Journalism in the time of an outbreak

Reporters risk contracting whatever contagion is ruling the roost

February 07, 2020 12:15 am | Updated February 08, 2020 02:06 pm IST

A woman wearing a face mask passes a public health England sign, warning passengers arriving on flights into the U.K., that a virus, Coronavirus, has been detected in Wuhan in China. File

A woman wearing a face mask passes a public health England sign, warning passengers arriving on flights into the U.K., that a virus, Coronavirus, has been detected in Wuhan in China. File

A virus is a formidable foe for humans who are periodically affected, often in swathes, but more so for health journalists. In unimaginable ways, a public health emergency sometimes blindfolds a journalist, disallowing proper employment of the tools and techniques of the trade. There is no press pass that bacteria recognise, no calling card that will impress a virus enough to stay away. Sometimes, just doing one’s job could land one in the deep end.
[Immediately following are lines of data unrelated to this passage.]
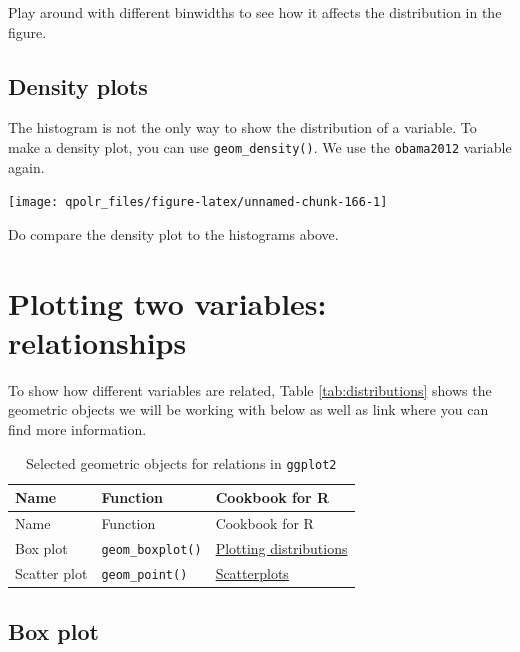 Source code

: \documentclass[12pt,oneside]{reedthesis}
\theoremstyle{definition}
\theoremstyle{definition}
\theoremstyle{definition}
\theoremstyle{remark}
\begin{document}
  Play around with different binwidths to see how it affects the
  distribution in the figure.
  
  \subsection{Density plots}\label{density-plots}
  
  The histogram is not the only way to show the distribution of a
  variable. To make a density plot, you can use \texttt{geom\_density()}.
  We use the \texttt{obama2012} variable again.
  \begin{Shaded}
  \begin{Highlighting}[]
  \NormalTok{(}\OperatorTok{+}
  \StringTok{  }\NormalTok{() }
  \end{Highlighting}
  \end{Shaded}
  \begin{center}\texttt{[image: qpolr\_files/figure-latex/unnamed-chunk-166-1]} \end{center}
  
  Do compare the density plot to the histograms above.
  
  \section{Plotting two variables:
  relationships}\label{plotting-two-variables-relationships}
  
  To show how different variables are related, Table
  \ref{tab:distributions} shows the geometric objects we will be working
  with below as well as link where you can find more information.
  \begin{longtable}[]{@{}lll@{}}
  \caption{\label{tab:relationships} Selected geometric objects for relations
  in \texttt{ggplot2}}\tabularnewline
  \toprule
  Name & Function & Cookbook for R\tabularnewline
  \midrule
  \endfirsthead
  \toprule
  Name & Function & Cookbook for R\tabularnewline
  \midrule
  \endhead
  Box plot & \texttt{geom\_boxplot()} &
  \href{http://www.cookbook-r.com/Graphs/Plotting_distributions_(ggplot2)/}{Plotting
  distributions}\tabularnewline
  Scatter plot & \texttt{geom\_point()} &
  \href{http://www.cookbook-r.com/Graphs/Scatterplots_(ggplot2)/}{Scatterplots}\tabularnewline
  \bottomrule
  \end{longtable}
  \subsection{Box plot}\label{box-plot}
  
\end{document}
Reporting is about ‘being there’ as news breaks, as events happen, in the epicentre. It is often about rushing in where angels fear to tread. With a bit of excessive enthusiasm, the reporter could land up with a more intimate experience than she had bargained for.

The modern world, nearly seamless and borderless, has begun to regularly afflict us with outbreaks. Often, in the initial stages, everyone just feels around in the dark. The light eventually slips in through the cracks, and if we are lucky, a cure too. But in the initial feeling around phase, it is possible that an enthusiastic health reporter has a higher degree of risk of contracting whatever contagion is ruling the roost than the general population, just shades less than the healthcare worker.

A basic prevention protocol automatically kicks in these days, and the masks are deployed early on, but there was seldom such clarity in the past. Health workers with meagre resources would try to overcome outbreaks with sheer will and sacks of chlorine powder. Cholera and acute diarrhoeal diseases in north Chennai were a common occurrence up until a decade ago. Those sent out to the area to do a spot story would have to figure out what to drink or eat locally, besides being careful about what to touch, in order not to be visited upon by a virulent vibrio cholerae.

Who knew what protection to take while walking into the wards of government hospitals brimming over with patients, the corners fertile with bodily fluids, and the air heavy with the stench of cheap disinfectant? If mortuary trips became a necessity, as they did during the tsunami, a handkerchief or dupatta would offer protection. The N95 masks were unheard of then. As for gloves, even mortuary workers used them only for special occasions.

Wandering on the dark sands of the tsunami-ravaged Nagapattinam and Cuddalore coast without the right footwear left its mark on journalists too. Red, itchy patches evolved into dark splotches on the legs. It was contact dermatitis that doctors found in the local survivors of the big wave as well. Galoshes were not on our mind, as we grappled to report the unprecedented ramifications of the tragedy.

And how do you protect yourself from the female anopheles mosquito carrying the deadly plasmodium vector, in cities that continue to be endemic to malaria? This is a problem especially when a visit to an affected area is the way your story can unfold, naturally putting you in harm’s way. In the first wave of chikungunya in the south, in 2006, unsuspecting journalists stumbled right into dens of Aedes mosquitoes, even before it became clear what was making people double up in agony.

Experiential journalism adds value, but in retrospect, these were experiences that were perhaps not necessary.